Cysts are the most common space-occupying lesions of the kidney. Whereas their presence is mentioned in the older literature and their pathogenesis discussed as far back as the 19th century, it is only with the arrival of noninvasive methods of abdominal imaging over the past 50 yr that their clinical importance has grown. Technical advances in imaging, accrued expertise in their use and interpretation, and the expanding but varied populations studied over the years make it difficult to compare adequately published reports over time.
A turning point in this evolution was a 1964 classification of renal cystic diseases on the basis of microdissection of kidneys that localized cysts to specific nephron segments and classified them broadly as hereditary, nonhereditary, or acquired.1 Subsequent nosologic refinements coupled with clinical, morphologic, and radiologic observations have clarified and expanded the field of renal cystic diseases.2–4 Major advances in understanding inherited forms of cystic disease, particularly autosomal dominant polycystic kidney disease, provide compelling evidence for the role of genetics and epithelial cilia in the formation of cysts.5,6 The nonhereditary forms of cystic lesions have received less attention at a time when widespread use of abdominal imaging has increased their detection and refined their diagnosis in general, particularly the simple cyst. Much of the attention on the latter has focused on their radiologic diagnosis and indications for surgical intervention. Recent evidence suggests additional linkages and problems such as their association with hypertension, kidney size, and renal function.7–11
Simple cysts are usually unilateral and solitary lesions with well-defined features.2–4 Their importance stems from their increased detection in aging populations with widespread use of abdominal ultrasonography and computed tomography (CT). The diagnostic challenges they present is their differentiation from the atypical features of the far less common complex cysts associated with malignancy and, when present in increased numbers, their evaluation as an early manifestation of a genetic or acquired multicystic disorder.

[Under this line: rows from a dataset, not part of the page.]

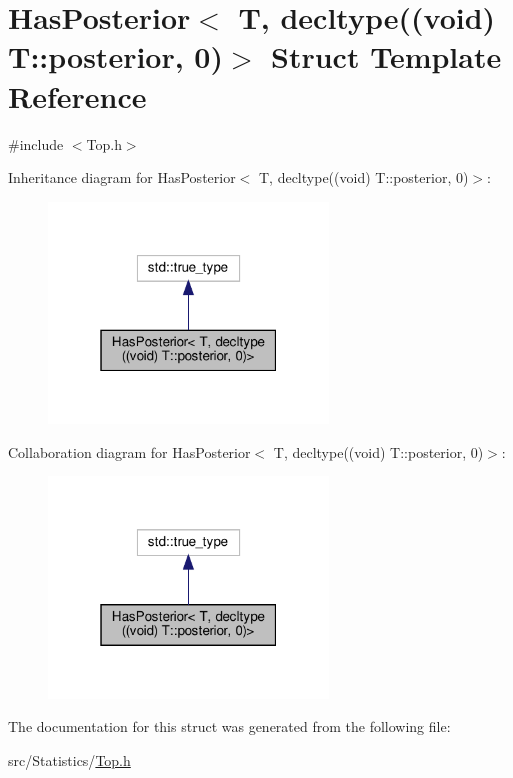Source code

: \hypertarget{struct_has_posterior_3_01_t_00_01decltype_07_07void_08_01_t_1_1posterior_00_010_08_4}{}\section{Has\+Posterior$<$ T, decltype((void) T\+:\+:posterior, 0)$>$ Struct Template Reference}
\label{struct_has_posterior_3_01_t_00_01decltype_07_07void_08_01_t_1_1posterior_00_010_08_4}


{\ttfamily \#include $<$Top.\+h$>$}



Inheritance diagram for Has\+Posterior$<$ T, decltype((void) T\+:\+:posterior, 0)$>$\+:\nopagebreak
\begin{figure}[H]
\begin{center}
\leavevmode
\includegraphics[width=211pt]{struct_has_posterior_3_01_t_00_01decltype_07_07void_08_01_t_1_1posterior_00_010_08_4__inherit__graph}
\end{center}
\end{figure}


Collaboration diagram for Has\+Posterior$<$ T, decltype((void) T\+:\+:posterior, 0)$>$\+:\nopagebreak
\begin{figure}[H]
\begin{center}
\leavevmode
\includegraphics[width=211pt]{struct_has_posterior_3_01_t_00_01decltype_07_07void_08_01_t_1_1posterior_00_010_08_4__coll__graph}
\end{center}
\end{figure}


The documentation for this struct was generated from the following file\+:\begin{DoxyCompactItemize}
\item 
src/\+Statistics/\hyperlink{_top_8h}{Top.\+h}\end{DoxyCompactItemize}
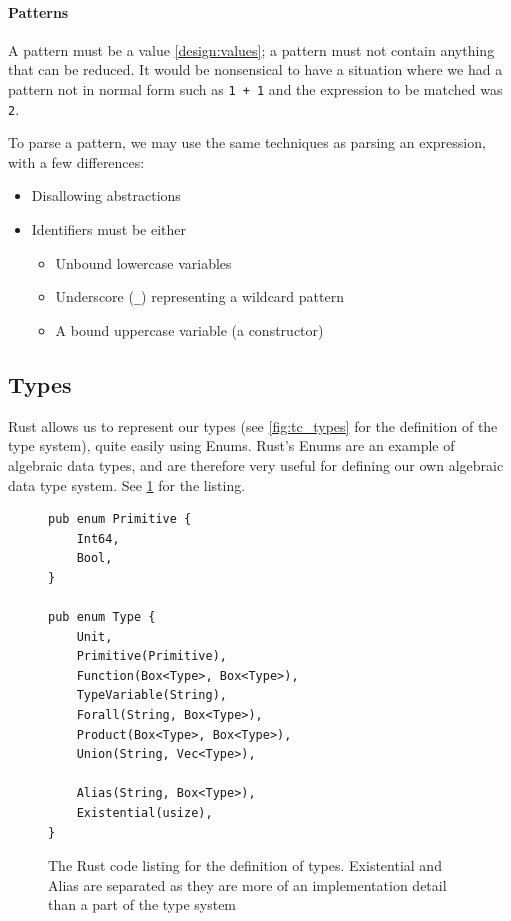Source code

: \paragraph{Patterns}
\label{impl:parsing_patterns}
A pattern must be a value \ref{design:values}; a pattern must not contain anything that can be reduced. It would be nonsensical to have a situation where we had a pattern not in normal form such as \verb|1 + 1| and the expression to be matched was \verb|2|. 

To parse a pattern, we may use the same techniques as parsing an expression, with a few differences:
\begin{itemize}
    \item Disallowing abstractions
    \item Identifiers must be either
    \begin{itemize}
        \item Unbound lowercase variables
        \item Underscore (\verb|_|) representing a wildcard pattern
        \item A bound uppercase variable (a constructor)
    \end{itemize}
\end{itemize}

\subsection{Types}

Rust allows us to represent our types (see \ref{fig:tc_types} for the definition of the type system), quite easily using Enums. Rust's Enums are an example of algebraic data types, and are therefore very useful for defining our own algebraic data type system. See \ref{fig:type_lst} for the listing. 

\begin{figure}[ht]
    \begin{lstlisting}[language=Rust_boxed]
pub enum Primitive {
    Int64,
    Bool,
}

pub enum Type {
    Unit,
    Primitive(Primitive),
    Function(Box<Type>, Box<Type>),
    TypeVariable(String),
    Forall(String, Box<Type>),
    Product(Box<Type>, Box<Type>),
    Union(String, Vec<Type>),

    Alias(String, Box<Type>),
    Existential(usize),
}
\end{lstlisting}
    \caption{The Rust code listing for the definition of types. Existential and Alias are separated as they are more of an implementation detail than a part of the type system}
    \label{fig:type_lst}
\end{figure}

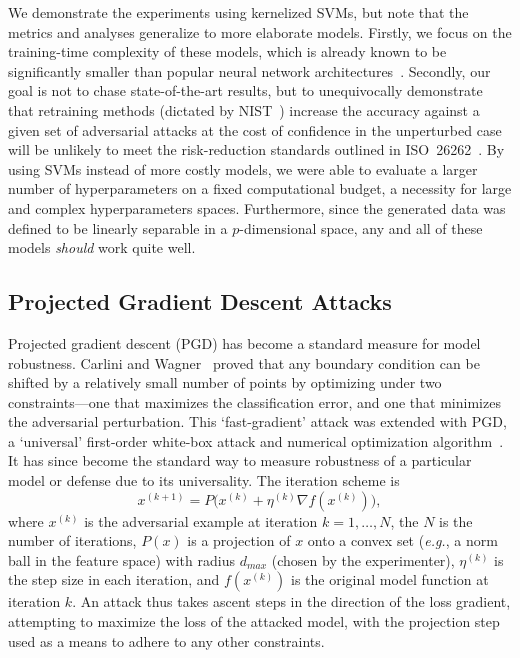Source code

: \documentclass[fonts]{icst}
\begin{document}
We demonstrate the experiments using kernelized SVMs, but note that the metrics and analyses generalize to more elaborate models.
Firstly, we focus on the training-time complexity of these models, which is already known to be significantly smaller than popular neural network architectures~\cite{bienstock2018principled}.
Secondly, our goal is not to chase state-of-the-art results, but to unequivocally demonstrate that retraining methods (dictated by NIST~\cite{falco2006using}) increase the accuracy against a given set of adversarial attacks at the cost of confidence in the unperturbed case will be unlikely to meet the risk-reduction standards outlined in ISO~26262~\cite{iso26262}.
By using SVMs instead of more costly models, we were able to evaluate a larger number of hyperparameters on a fixed computational budget, a necessity for large and complex hyperparameters spaces.
Furthermore, since the generated data was defined to be linearly separable in a $p$-dimensional space, any and all of these models \textit{should} work quite well.

\subsection{Projected Gradient Descent Attacks}

Projected gradient descent (PGD) has become a standard measure for model robustness.
Carlini and Wagner~\cite{carlini2017towards} proved that any boundary condition can be shifted by a relatively small number of points by optimizing under two constraints---one that maximizes the classification error, and one that minimizes the adversarial perturbation.
This `fast-gradient' attack was extended with PGD, a `universal' first-order white-box attack and numerical optimization algorithm~\cite{madry2017towards}.
It has since become the standard way to measure robustness of a particular model or defense due to its universality.
The iteration scheme is
$$
    x^{(k+1)} = P\big(x^{(k)} + \eta^{(k)} \nabla f(x^{(k)})\big),
$$
where $x^{(k)}$ is the adversarial example at iteration $k = 1,\ldots,N$, the $N$ is the number of iterations, $P(x)$ is a projection of $x$ onto a convex set (\textit{e.g.}, a norm ball in the feature space) with radius $d_{max}$ (chosen by the experimenter), $\eta^{(k)}$ is the step size in each iteration, and $f(x^{(k)})$ is the original model function at iteration $k$.
An attack thus takes ascent steps in the direction of the loss gradient, attempting to maximize the loss of the attacked model, with the projection step used as a means to adhere to any other constraints.
\end{document}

A distinct characteristic of simple cysts is their increased occurrence with aging. Early autopsy studies reported almost half of individuals older than 50 yr have one or more renal cysts.12 Cross-sectional imaging studies since then substantiate their increased prevalence with age (Figure 1) and hence their being considered “acquired.” Acquired they may be, but their pathogenesis remains unknown. One perpetuated notion from microdissection is they originate from diverticulae of the distal convoluted tubules or collecting ducts and increase with age.13 This remains an unexplored and unsubstantiated area.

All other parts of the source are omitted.